__PROBLEM__
Looking only at the lines below that contain "documentclass", give the number of them and no other text.

[Items listed in a dataset]
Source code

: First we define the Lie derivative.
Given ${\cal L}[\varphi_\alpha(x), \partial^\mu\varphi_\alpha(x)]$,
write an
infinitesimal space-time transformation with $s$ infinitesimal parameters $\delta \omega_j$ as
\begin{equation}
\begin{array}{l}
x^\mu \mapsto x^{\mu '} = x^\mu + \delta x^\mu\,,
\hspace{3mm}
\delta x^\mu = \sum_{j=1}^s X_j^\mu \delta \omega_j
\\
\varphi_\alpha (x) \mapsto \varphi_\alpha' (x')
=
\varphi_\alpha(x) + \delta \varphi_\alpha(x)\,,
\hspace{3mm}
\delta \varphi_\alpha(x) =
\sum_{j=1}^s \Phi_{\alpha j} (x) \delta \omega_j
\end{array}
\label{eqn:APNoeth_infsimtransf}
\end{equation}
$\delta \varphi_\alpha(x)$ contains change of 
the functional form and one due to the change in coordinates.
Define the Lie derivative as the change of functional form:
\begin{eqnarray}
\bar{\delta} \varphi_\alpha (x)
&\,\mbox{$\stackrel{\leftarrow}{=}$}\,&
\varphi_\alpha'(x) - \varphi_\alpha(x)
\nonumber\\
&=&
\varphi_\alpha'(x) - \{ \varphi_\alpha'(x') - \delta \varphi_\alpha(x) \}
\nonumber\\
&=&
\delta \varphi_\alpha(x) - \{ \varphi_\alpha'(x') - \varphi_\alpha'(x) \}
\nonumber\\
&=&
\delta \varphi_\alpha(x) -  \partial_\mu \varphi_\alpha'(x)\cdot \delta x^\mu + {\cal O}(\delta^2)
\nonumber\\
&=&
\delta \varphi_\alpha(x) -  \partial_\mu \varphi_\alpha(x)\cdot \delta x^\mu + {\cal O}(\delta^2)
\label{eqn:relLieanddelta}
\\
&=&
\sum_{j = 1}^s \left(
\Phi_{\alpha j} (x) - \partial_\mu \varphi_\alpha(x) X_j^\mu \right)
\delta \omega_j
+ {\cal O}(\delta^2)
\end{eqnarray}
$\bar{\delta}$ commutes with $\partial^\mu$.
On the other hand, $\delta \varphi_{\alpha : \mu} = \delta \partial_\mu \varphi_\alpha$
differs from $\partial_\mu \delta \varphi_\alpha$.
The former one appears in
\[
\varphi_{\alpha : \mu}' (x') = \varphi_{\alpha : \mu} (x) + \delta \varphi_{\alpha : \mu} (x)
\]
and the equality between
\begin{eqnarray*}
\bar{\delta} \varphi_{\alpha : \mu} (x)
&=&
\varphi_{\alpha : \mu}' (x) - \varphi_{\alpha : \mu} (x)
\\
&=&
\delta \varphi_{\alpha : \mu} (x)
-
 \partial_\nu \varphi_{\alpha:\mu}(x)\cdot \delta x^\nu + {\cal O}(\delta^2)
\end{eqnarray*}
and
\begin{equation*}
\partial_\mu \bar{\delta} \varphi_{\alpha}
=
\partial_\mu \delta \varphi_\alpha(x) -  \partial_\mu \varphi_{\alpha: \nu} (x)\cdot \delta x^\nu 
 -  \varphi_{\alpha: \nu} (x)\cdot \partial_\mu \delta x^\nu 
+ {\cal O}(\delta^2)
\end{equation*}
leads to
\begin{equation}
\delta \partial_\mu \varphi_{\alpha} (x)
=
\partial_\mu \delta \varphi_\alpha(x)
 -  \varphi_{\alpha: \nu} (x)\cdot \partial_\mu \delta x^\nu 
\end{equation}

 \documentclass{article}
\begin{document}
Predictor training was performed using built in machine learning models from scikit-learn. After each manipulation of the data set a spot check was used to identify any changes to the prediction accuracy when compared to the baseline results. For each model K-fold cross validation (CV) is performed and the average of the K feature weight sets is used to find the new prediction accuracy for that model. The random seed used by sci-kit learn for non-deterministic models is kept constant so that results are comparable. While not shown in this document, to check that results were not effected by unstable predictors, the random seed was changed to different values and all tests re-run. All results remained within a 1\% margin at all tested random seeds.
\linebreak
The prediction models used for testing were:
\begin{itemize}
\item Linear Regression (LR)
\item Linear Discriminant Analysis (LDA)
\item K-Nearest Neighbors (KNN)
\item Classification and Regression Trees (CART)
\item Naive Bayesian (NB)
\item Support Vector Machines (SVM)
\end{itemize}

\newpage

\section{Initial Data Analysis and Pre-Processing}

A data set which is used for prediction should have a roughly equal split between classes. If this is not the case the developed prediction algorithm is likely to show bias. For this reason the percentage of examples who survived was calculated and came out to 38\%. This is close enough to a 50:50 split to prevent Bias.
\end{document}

==

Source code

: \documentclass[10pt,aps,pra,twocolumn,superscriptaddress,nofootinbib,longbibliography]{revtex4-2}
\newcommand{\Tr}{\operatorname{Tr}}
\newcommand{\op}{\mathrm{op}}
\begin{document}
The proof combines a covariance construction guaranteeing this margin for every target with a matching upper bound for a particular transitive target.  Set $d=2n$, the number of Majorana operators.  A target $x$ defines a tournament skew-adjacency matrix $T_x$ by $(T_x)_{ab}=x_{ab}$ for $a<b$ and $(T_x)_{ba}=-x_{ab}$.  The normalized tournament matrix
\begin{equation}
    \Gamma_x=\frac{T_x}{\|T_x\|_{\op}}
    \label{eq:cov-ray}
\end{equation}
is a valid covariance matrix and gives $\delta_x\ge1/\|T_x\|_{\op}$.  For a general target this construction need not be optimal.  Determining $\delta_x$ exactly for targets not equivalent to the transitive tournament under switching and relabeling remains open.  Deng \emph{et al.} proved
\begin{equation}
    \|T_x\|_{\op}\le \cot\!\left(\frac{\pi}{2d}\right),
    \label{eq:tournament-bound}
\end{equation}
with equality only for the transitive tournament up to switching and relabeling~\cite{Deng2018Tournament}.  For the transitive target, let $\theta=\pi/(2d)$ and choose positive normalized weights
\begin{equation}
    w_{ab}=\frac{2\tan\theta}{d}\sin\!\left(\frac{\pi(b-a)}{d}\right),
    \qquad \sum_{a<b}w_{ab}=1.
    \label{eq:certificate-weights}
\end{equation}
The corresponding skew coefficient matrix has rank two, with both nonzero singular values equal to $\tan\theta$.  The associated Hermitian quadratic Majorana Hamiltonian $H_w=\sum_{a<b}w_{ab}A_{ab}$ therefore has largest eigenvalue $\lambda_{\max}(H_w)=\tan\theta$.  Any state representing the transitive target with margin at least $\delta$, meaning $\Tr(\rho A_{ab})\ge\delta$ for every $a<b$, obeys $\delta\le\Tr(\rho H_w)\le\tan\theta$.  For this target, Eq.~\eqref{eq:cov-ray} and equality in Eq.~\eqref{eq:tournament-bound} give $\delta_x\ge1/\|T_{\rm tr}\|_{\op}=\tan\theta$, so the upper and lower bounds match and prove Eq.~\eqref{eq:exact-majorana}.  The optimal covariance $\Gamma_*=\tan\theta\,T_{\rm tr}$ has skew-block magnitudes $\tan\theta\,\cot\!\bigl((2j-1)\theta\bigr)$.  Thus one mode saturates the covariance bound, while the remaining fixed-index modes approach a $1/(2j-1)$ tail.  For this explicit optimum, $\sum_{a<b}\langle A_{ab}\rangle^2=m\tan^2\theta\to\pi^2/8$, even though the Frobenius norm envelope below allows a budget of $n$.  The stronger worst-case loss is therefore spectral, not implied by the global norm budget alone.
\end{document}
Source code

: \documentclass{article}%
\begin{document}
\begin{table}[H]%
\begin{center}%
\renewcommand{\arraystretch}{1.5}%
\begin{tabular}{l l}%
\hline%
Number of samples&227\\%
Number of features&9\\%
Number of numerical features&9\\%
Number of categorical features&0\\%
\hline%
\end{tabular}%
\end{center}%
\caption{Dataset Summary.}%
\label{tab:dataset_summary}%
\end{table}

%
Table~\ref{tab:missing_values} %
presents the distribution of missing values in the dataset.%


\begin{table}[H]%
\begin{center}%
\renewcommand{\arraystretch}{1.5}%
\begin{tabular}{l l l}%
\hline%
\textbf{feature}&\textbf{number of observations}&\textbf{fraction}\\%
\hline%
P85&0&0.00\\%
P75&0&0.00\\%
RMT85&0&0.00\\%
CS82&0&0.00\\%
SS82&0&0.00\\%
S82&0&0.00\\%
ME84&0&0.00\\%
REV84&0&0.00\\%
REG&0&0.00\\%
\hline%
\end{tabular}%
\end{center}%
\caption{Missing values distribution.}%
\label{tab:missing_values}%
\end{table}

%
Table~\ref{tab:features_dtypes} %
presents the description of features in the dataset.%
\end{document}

__WRITTEN SOLUTION__
3